### PROBLEM DETAILS
Please copy each line from the entries that contains the string "https".

### MATERIAL FOR THIS EXERCISE
--- START ---

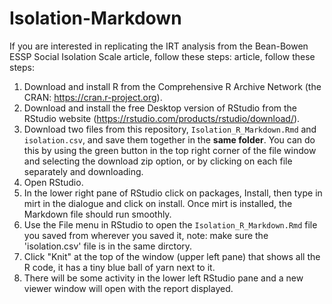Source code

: # Isolation-Markdown
If you are interested in replicating the IRT analysis from the Bean-Bowen ESSP Social Isolation Scale article, 
follow these steps: article, follow these steps:

1) Download and install R from the Comprehensive R Archive Network (the CRAN: https://cran.r-project.org).
2) Download and install the free Desktop version of RStudio from the RStudio website (https://rstudio.com/products/rstudio/download/).
3) Download two files from this repository, `Isolation_R_Markdown.Rmd` and `isolation.csv`, and save them together in the **same folder**. You can do this by using the green button in the top right corner of the file window and selecting the download zip option, or by clicking on each file separately and downloading.
4) Open RStudio.
5) In the lower right pane of RStudio click on packages, Install, then type in mirt in the dialogue and click on install. Once mirt is installed, the Markdown file should run smoothly.
6) Use the File menu in RStudio to open the `Isolation_R_Markdown.Rmd` file you saved from wherever you saved it, note: make sure the 'isolation.csv' file is in the same dirctory. 
7) Click "Knit" at the top of the window (upper left pane) that shows all the R code, it has a tiny blue ball of yarn next to it.
8) There will be some activity in the lower left RStudio pane and a new viewer window will open with the report displayed.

--- END ---

### OUTPUT OF THE EXERCISE
1) Download and install R from the Comprehensive R Archive Network (the CRAN: https://cran.r-project.org).
2) Download and install the free Desktop version of RStudio from the RStudio website (https://rstudio.com/products/rstudio/download/).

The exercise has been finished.